Con “El Tiempo” a su favor, el cantante Ricky Bernard ahora traza su camino en el ambiente musical como solista.

En su sueño de conquistar corazones, Jorge Ricardo Quiñones Bernard fue creciendo sobre los escenarios en los espectáculos de talentos a nivel de toda la Isla, saliendo siempre por la puerta ancha.

Esos primeros aplausos llenaron al intérprete de energía para comenzar a pensar en grande, hasta llegar a la meta que se ha propuesto: ser respetado a nivel internacional y bandera de su país.

Ricky Bernard, nacido en Bayamón, pero criado en Toa Baja, convirtió la guitarra en su cómplice para que compartir el sentimiento que lleva dentro de su ser.

Definitivamente, los dos años y medio en que fungió como corista de Arcángel fueron fundamentales para el desarrollo artístico del exponente musical. Como parte del equipo de “La Maravilla”, Ricky Bernard recorrió países como Colombia, Honduras, Perú, Chile, República Dominicana, México y Ecuador, mercados que de seguro le abrirán nuevamente la puerta, porque su rostro es familiar y su voz conocida.

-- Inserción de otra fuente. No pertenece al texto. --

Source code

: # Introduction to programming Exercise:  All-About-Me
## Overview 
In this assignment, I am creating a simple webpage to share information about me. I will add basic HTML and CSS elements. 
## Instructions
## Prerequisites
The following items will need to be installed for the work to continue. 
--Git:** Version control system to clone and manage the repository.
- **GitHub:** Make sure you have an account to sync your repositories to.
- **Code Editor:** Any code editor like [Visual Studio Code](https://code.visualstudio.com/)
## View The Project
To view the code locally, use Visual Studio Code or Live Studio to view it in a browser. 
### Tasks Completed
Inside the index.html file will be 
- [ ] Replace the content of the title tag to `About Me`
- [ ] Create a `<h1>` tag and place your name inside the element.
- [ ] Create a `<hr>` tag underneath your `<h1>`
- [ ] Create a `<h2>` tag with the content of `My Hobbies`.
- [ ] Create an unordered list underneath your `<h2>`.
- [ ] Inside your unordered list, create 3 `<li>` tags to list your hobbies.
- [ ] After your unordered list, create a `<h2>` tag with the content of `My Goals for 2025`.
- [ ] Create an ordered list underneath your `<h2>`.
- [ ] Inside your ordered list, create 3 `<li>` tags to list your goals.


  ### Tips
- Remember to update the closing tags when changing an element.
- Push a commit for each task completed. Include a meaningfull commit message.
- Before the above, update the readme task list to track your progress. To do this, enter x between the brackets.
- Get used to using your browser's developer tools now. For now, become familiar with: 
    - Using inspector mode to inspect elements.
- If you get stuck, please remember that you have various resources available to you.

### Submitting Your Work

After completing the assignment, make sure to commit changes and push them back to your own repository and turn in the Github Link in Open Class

Aquel niño que atesoraba cada micrófono que encontraba a su paso porque era el instrumento indispensable para entonar sus primeras melodías y así captar la atención de familiares y amigos, hoy lo valora más porque conmueve a multitudes.

“Mi música se distingue porque transmite mi esencia como artista y cada canción tiene vida propia. Hoy busco un lugar en el escenario, ya que es mi tiempo. Es el momento apropiado para cumplir mi meta, tras años de desvelo y compromiso con el escenario, con el público…”, subrayó el cantante.

Ahora es “El Tiempo” -nombre de su sencillo- de Ricky Bernard, ábrele tu corazón.